# TASK STATEMENT:
All lines of the records below that contain the word "bigr" must be listed.

# RECORDS FOR THIS EXERCISE:
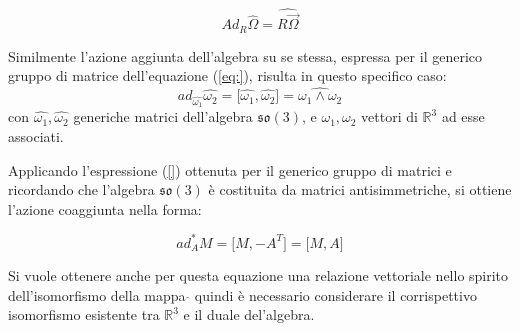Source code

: \documentclass[11pt]{report}
\theoremstyle{plain}
\theoremstyle{definition}
\theoremstyle{remark}
\begin{document}
\begin{equation}
Ad_{R}\widehat{\Omega} = \widehat{R \vec{\Omega}}
\end{equation}

Similmente l'azione aggiunta dell'algebra su se stessa, espressa per il generico gruppo di matrice dell'equazione (\ref{eq:}), risulta in questo specifico caso:
\begin{equation}
ad_{\widehat{\omega_{1}}} \widehat{\omega_{2}} = \bigr[ \widehat{\omega_{1}},\widehat{\omega_{2}} \bigr] = \widehat{\omega_{1} \wedge \omega_{2}}
\end{equation}
con $\widehat{\omega_{1}},\widehat{\omega_{2}}$ generiche matrici dell'algebra $\mathfrak{so(3)}$, e $\omega_{1},\omega_{2}$ vettori di $\mathbb{R}^{3}$ ad esse associati.

Applicando l'espressione (\ref{})  ottenuta per il generico gruppo di matrici e ricordando che l'algebra $\mathfrak{so(3)}$ è costituita da matrici antisimmetriche, si ottiene l'azione coaggiunta nella forma:

\begin{displaymath}
ad_{A}^{\ast} M = \bigr[M, -A^{T}\bigr] = \bigr[M, A\bigr]
\end{displaymath}

Si vuole ottenere anche per questa equazione una relazione vettoriale nello spirito dell'isomorfismo della mappa $\widehat{ }$ quindi è necessario considerare il corrispettivo isomorfismo esistente tra $\mathbb{R}^{3}$ e il duale del'algebra.
\end{document}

# YOUR SOLUTION:
ad_{\widehat{\omega_{1}}} \widehat{\omega_{2}} = \bigr[ \widehat{\omega_{1}},\widehat{\omega_{2}} \bigr] = \widehat{\omega_{1} \wedge \omega_{2}}
ad_{A}^{\ast} M = \bigr[M, -A^{T}\bigr] = \bigr[M, A\bigr]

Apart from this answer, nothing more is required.